WORK TO BE COMPLETED | In the records below, find the line containing "7. Tell Lexi" and the line containing "8. Tell Lexi"; please repeat exactly the lines from one to the other, both included, and nothing more.

-*-*-

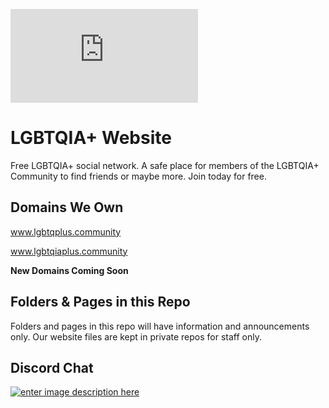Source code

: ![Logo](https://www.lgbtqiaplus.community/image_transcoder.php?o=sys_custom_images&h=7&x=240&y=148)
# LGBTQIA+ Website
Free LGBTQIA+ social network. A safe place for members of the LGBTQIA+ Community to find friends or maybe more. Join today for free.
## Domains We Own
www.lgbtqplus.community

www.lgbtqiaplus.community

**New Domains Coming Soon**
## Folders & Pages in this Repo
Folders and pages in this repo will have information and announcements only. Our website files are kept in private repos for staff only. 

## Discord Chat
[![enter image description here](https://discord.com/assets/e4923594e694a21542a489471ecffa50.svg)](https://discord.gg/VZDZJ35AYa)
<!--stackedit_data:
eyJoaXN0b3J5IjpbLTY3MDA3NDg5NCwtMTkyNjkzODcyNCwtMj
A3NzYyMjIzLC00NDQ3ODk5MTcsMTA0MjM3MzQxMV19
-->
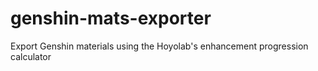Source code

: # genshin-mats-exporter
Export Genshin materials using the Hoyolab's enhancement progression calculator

-*-*-

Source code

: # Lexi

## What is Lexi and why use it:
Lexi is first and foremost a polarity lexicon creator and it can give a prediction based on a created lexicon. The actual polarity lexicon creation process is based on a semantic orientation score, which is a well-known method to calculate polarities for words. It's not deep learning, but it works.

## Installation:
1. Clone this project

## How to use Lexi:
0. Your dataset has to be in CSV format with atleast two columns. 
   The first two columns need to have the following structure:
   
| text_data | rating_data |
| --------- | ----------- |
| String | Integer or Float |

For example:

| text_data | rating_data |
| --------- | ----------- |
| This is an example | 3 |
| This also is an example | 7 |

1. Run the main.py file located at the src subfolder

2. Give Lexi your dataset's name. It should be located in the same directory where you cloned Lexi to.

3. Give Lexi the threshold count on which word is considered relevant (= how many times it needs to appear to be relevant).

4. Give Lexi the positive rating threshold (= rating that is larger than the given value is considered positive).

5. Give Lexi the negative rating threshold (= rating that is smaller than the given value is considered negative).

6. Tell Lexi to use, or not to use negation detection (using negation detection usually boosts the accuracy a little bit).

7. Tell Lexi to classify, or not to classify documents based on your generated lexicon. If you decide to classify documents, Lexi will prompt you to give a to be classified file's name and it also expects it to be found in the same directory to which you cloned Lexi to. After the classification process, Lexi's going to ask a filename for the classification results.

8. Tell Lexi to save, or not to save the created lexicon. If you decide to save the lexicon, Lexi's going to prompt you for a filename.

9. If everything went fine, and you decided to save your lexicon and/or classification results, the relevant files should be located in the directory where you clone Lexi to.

-*-*-

RESULT |
7. Tell Lexi to classify, or not to classify documents based on your generated lexicon. If you decide to classify documents, Lexi will prompt you to give a to be classified file's name and it also expects it to be found in the same directory to which you cloned Lexi to. After the classification process, Lexi's going to ask a filename for the classification results.

8. Tell Lexi to save, or not to save the created lexicon. If you decide to save the lexicon, Lexi's going to prompt you for a filename.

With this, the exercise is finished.